Wu es otro de los personajes clave de Deadwood. Es un chino que pisa fuerte en la comunidad. Maneja a los extranjeros del pueblo y tiene una empatía inexplicable con Swearengen. En su casa tiene un repugnante espacio para cerdos. No los alimenta nunca. Los deja hambrientos, desesperados. Les otorga un espacio chico, a la vista de todos. Huelen mal. Los cerdos sólo se preocupan por el próximo bocado, que llega según las rachas. Cuando en el pueblo hay acción, saben que recibirán algún premio. Esperan un cuerpo cuando en Deadwood se escuchan gritos, disparos o el simple afilamiento de cuchillos. Y, cuando les llega el turno, no hacen más que devorar. No queda nada. Ni los huesos. Todos en el pueblo lo saben: deshacerse de un cuerpo es fácil gracias a los cerdos de Wu.
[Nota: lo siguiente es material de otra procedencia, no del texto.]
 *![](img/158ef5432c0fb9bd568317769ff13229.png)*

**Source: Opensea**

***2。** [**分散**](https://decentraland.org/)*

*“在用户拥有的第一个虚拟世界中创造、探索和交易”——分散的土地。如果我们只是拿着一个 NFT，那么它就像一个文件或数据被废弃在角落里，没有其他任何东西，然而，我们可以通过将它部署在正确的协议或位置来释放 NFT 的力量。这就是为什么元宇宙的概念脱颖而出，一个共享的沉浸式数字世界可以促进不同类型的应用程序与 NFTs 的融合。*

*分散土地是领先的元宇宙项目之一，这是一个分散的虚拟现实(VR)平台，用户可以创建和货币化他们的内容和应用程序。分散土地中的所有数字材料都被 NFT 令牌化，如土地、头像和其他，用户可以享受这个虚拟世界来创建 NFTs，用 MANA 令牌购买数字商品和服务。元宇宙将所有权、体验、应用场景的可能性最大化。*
Como ocurrió con Carnivale o Luck, aunque por diferentes motivos, HBO no tuvo miedo de tirar a Deadwood a los cerdos cuando la historia todavía daba para más. Es el canal más prestigioso. Cambió las reglas de juego. Modificó el paradigma. Se hizo popular con el éxito de Los Soprano. Logró aprobación unánime con Six Feet Under. Enamoró al público de culto con The Wire, una serie con mucho menor rating que la de Milch. Pero, en 2006, no pudo bancar la cuestión económica. No hizo el esfuerzo por un producto imprescindible. Se equivocó, se apuró. Resignó su sello, el de priorizar la calidad sobre cualquier otra cosa.

Deadwood está en el panteón. Este año, cuando se cumplieron 10 años de su debut, certificó que envejeció como los buenos vinos. Se trata de una cosecha especial a la que le dieron la espalda. Los cerdos deberían atragantarse. Es imposible no hacerlo ante tanta calidad.